“For my part, I think, neighbour Burtenshaw,” returned the other, “that this great burst of weather’s all of his raising, for in all my born days I never see’d such a hurly-burly, and hope never to see the like of it again. I’ve heard my grandfather tell of folk as could command wind and rain; and, mayhap, Peter may have the power—we all know he can do more nor any other man.”
“We know, at all events,” replied Burtenshaw, “that he lives like no other man; that he spends night after night by himself in that dreary churchyard; that he keeps no living thing, except an old terrier dog, in his crazy cottage; and that he never asks a body into his house from one year’s end to another. I’ve never crossed his threshold these twenty years. But,” continued he, mysteriously, “I happened to pass the house one dark, dismal night, and there what dost think I see’d through the window?”
“What—what didst see?”
“Peter Bradley sitting with a great book open on his knees; it were a Bible, I think, and he crying like a child.”
“Art sure o’ that?”
“The tears were falling fast upon the leaves,” returned Burtenshaw; “but when I knocked at the door, he hastily shut up the book, and ordered me to be gone, in a surly tone, as if he were ashamed of being caught in the fact.”
“I thought no tear had ever dropped from his eye,” said the other. “Why, he laughed when his daughter Susan went off at the hall; and when she died, folks said he received hush-money to say nought about it. That were a bad business anyhow; and now that his grandson Luke be taken in the fact of housebreaking, he minds it no more, not he, than if nothing had happened.”

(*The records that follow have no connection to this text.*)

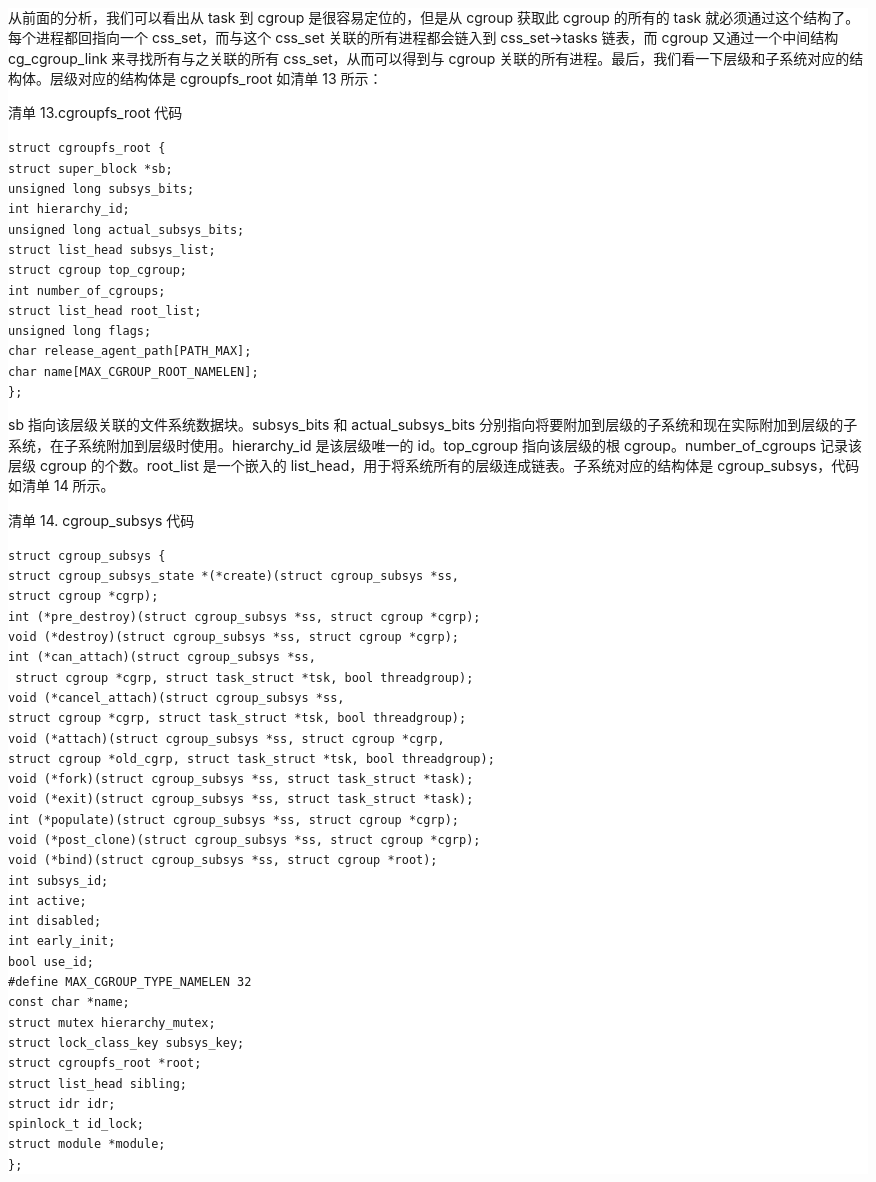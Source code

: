 从前面的分析，我们可以看出从 task 到 cgroup 是很容易定位的，但是从 cgroup 获取此 cgroup 的所有的 task 就必须通过这个结构了。每个进程都回指向一个 css_set，而与这个 css_set 关联的所有进程都会链入到 css_set->tasks 链表，而 cgroup 又通过一个中间结构 cg_cgroup_link 来寻找所有与之关联的所有 css_set，从而可以得到与 cgroup 关联的所有进程。最后，我们看一下层级和子系统对应的结构体。层级对应的结构体是 cgroupfs_root 如清单 13 所示：

清单 13.cgroupfs_root 代码

```
struct cgroupfs_root {
struct super_block *sb;
unsigned long subsys_bits;
int hierarchy_id;
unsigned long actual_subsys_bits;
struct list_head subsys_list;
struct cgroup top_cgroup;
int number_of_cgroups;
struct list_head root_list;
unsigned long flags;
char release_agent_path[PATH_MAX];
char name[MAX_CGROUP_ROOT_NAMELEN];
};
```

sb 指向该层级关联的文件系统数据块。subsys_bits 和 actual_subsys_bits 分别指向将要附加到层级的子系统和现在实际附加到层级的子系统，在子系统附加到层级时使用。hierarchy_id 是该层级唯一的 id。top_cgroup 指向该层级的根 cgroup。number_of_cgroups 记录该层级 cgroup 的个数。root_list 是一个嵌入的 list_head，用于将系统所有的层级连成链表。子系统对应的结构体是 cgroup_subsys，代码如清单 14 所示。

清单 14. cgroup_subsys 代码

```
struct cgroup_subsys {
struct cgroup_subsys_state *(*create)(struct cgroup_subsys *ss,
struct cgroup *cgrp);
int (*pre_destroy)(struct cgroup_subsys *ss, struct cgroup *cgrp);
void (*destroy)(struct cgroup_subsys *ss, struct cgroup *cgrp);
int (*can_attach)(struct cgroup_subsys *ss,
 struct cgroup *cgrp, struct task_struct *tsk, bool threadgroup);
void (*cancel_attach)(struct cgroup_subsys *ss,
struct cgroup *cgrp, struct task_struct *tsk, bool threadgroup);
void (*attach)(struct cgroup_subsys *ss, struct cgroup *cgrp,
struct cgroup *old_cgrp, struct task_struct *tsk, bool threadgroup);
void (*fork)(struct cgroup_subsys *ss, struct task_struct *task);
void (*exit)(struct cgroup_subsys *ss, struct task_struct *task);
int (*populate)(struct cgroup_subsys *ss, struct cgroup *cgrp);
void (*post_clone)(struct cgroup_subsys *ss, struct cgroup *cgrp);
void (*bind)(struct cgroup_subsys *ss, struct cgroup *root);
int subsys_id;
int active;
int disabled;
int early_init;
bool use_id;
#define MAX_CGROUP_TYPE_NAMELEN 32
const char *name;
struct mutex hierarchy_mutex;
struct lock_class_key subsys_key;
struct cgroupfs_root *root;
struct list_head sibling;
struct idr idr;
spinlock_t id_lock;
struct module *module;
};
```
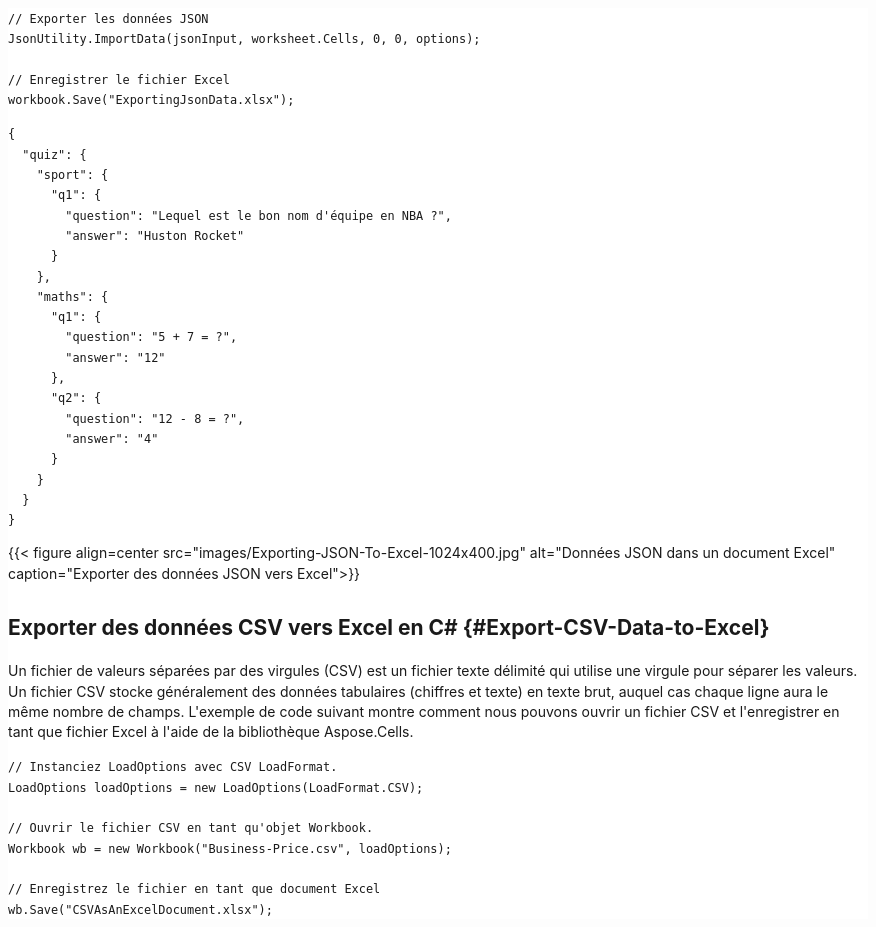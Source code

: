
```
// Exporter les données JSON
JsonUtility.ImportData(jsonInput, worksheet.Cells, 0, 0, options);

// Enregistrer le fichier Excel
workbook.Save("ExportingJsonData.xlsx");
```

```
{
  "quiz": {
    "sport": {
      "q1": {
        "question": "Lequel est le bon nom d'équipe en NBA ?",
        "answer": "Huston Rocket"
      }
    },
    "maths": {
      "q1": {
        "question": "5 + 7 = ?",
        "answer": "12"
      },
      "q2": {
        "question": "12 - 8 = ?",
        "answer": "4"
      }
    }
  }
}
```

{{< figure align=center src="images/Exporting-JSON-To-Excel-1024x400.jpg" alt="Données JSON dans un document Excel" caption="Exporter des données JSON vers Excel">}} 

## Exporter des données CSV vers Excel en C# {#Export-CSV-Data-to-Excel}
Un fichier de valeurs séparées par des virgules (CSV) est un fichier texte délimité qui utilise une virgule pour séparer les valeurs. Un fichier CSV stocke généralement des données tabulaires (chiffres et texte) en texte brut, auquel cas chaque ligne aura le même nombre de champs.
L'exemple de code suivant montre comment nous pouvons ouvrir un fichier CSV et l'enregistrer en tant que fichier Excel à l'aide de la bibliothèque Aspose.Cells.

```
// Instanciez LoadOptions avec CSV LoadFormat.
LoadOptions loadOptions = new LoadOptions(LoadFormat.CSV);

// Ouvrir le fichier CSV en tant qu'objet Workbook.
Workbook wb = new Workbook("Business-Price.csv", loadOptions);

// Enregistrez le fichier en tant que document Excel
wb.Save("CSVAsAnExcelDocument.xlsx");
```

“Don’t be too sure of that,” replied Burtenshaw; “he may be scheming summat all this time. Well, I’ve known Peter Bradley now these two-and-fifty years, and, excepting that one night, I never saw any good about him, and never heard of nobody who could tell who he be, or where he do come from.”

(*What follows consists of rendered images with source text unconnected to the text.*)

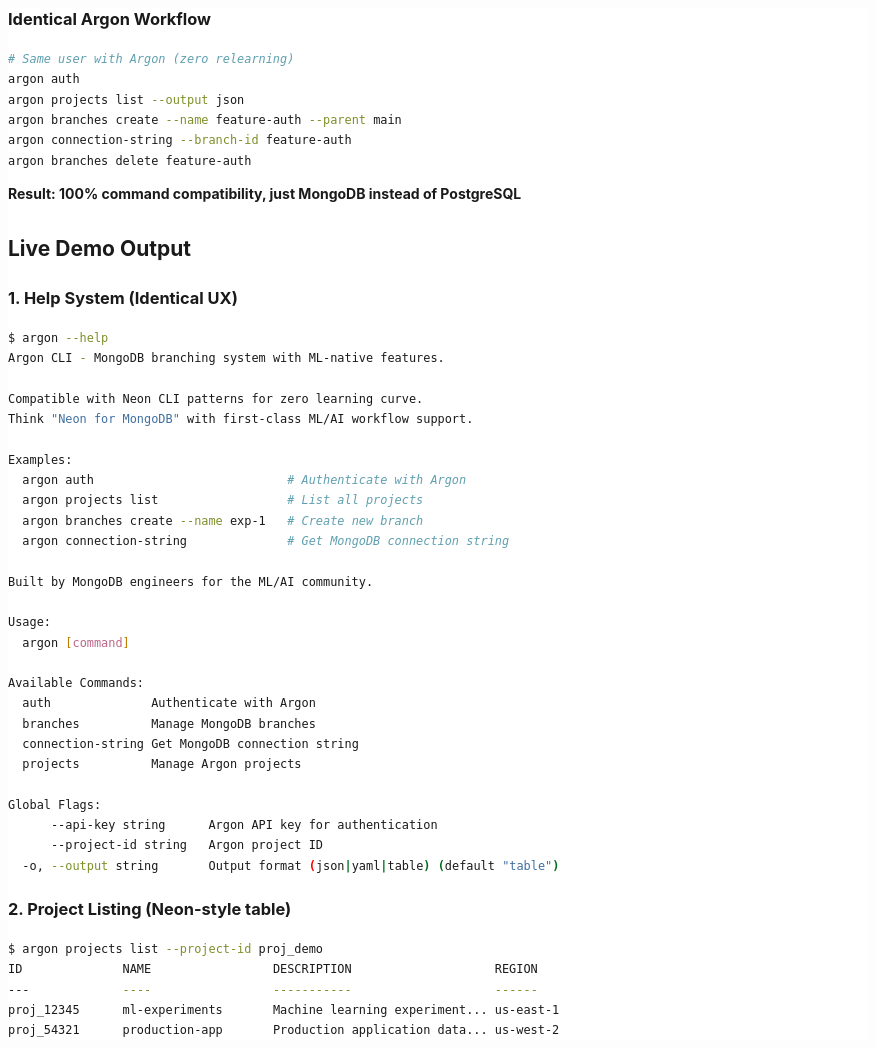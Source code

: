 ### Identical Argon Workflow  
```bash
# Same user with Argon (zero relearning)
argon auth
argon projects list --output json
argon branches create --name feature-auth --parent main
argon connection-string --branch-id feature-auth
argon branches delete feature-auth
```

**Result: 100% command compatibility, just MongoDB instead of PostgreSQL**

## Live Demo Output

### 1. Help System (Identical UX)
```bash
$ argon --help
Argon CLI - MongoDB branching system with ML-native features.

Compatible with Neon CLI patterns for zero learning curve.
Think "Neon for MongoDB" with first-class ML/AI workflow support.

Examples:
  argon auth                           # Authenticate with Argon
  argon projects list                  # List all projects
  argon branches create --name exp-1   # Create new branch
  argon connection-string              # Get MongoDB connection string

Built by MongoDB engineers for the ML/AI community.

Usage:
  argon [command]

Available Commands:
  auth              Authenticate with Argon
  branches          Manage MongoDB branches
  connection-string Get MongoDB connection string
  projects          Manage Argon projects

Global Flags:
      --api-key string      Argon API key for authentication
      --project-id string   Argon project ID
  -o, --output string       Output format (json|yaml|table) (default "table")
```

### 2. Project Listing (Neon-style table)
```bash
$ argon projects list --project-id proj_demo
ID              NAME                 DESCRIPTION                    REGION      
---             ----                 -----------                    ------      
proj_12345      ml-experiments       Machine learning experiment... us-east-1   
proj_54321      production-app       Production application data... us-west-2
```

“One thing’s certain at least,” replied the other farmer—”he were never born at Rookwood. How he came here the devil only knows. Save us! what a crash!—this storm be all of his raising, I tell ‘ee.”
“He be—what he certainly will be,” interposed another speaker, in a louder tone, and with less of apprehension in his manner than his comrade, probably from his nerves being better fortified with strong liquor. “Dost thou think, Sammul Plant, as how Providence would entrust the like o’ him with the command of the elements? No—no, it’s rank blasphemy to suppose such a thing, and I’ve too much of the true Catholic and apostate Church about me, to stand by and hear that said.”
“Maybe, then, he gets his power from the Prince of Darkness,” replied Plant; “no man else could go on as he does—only look at him. He seems to be watching for the thunderbowt.”
“I wish he may catch it, then,” returned the other.
“That’s an evil wish, Simon Toft, and thou mayst repent it.”
“Not I!” replied Toft; “it would be a good clearance to the neighbourhood to get rid o’ the old croaking curmudgeon.”
Whether or not Peter overheard the conversation we pretend not to say, but at that moment a blaze of lightning showed him staring fiercely at the group.
“As I live, he’s overheard you, Simon,” exclaimed Plant. “I wouldn’t be in your skin for a trifle.”
“Nor I,” added Burtenshaw.
“Let him overhear me,” answered Toft; “who cares? he shall hear summat worth listening to. I’m not afraid o’ him or his arts, were they as black as Beelzebuth’s own; and to show you I’m not, I’ll go and have a crack with him on the spot.”
“Thou’rt a fool for thy pains, if thou dost, friend Toft,” returned Plant, “that’s all I can say.”
“Be advised by me, and stay here,” seconded Burtenshaw—endeavouring to hold him back.
But Toft would not be advised. Staggering up to Peter, he laid a hard grasp upon his shoulder, and, thus forcibly soliciting his attention, burst into a loud horse-laugh.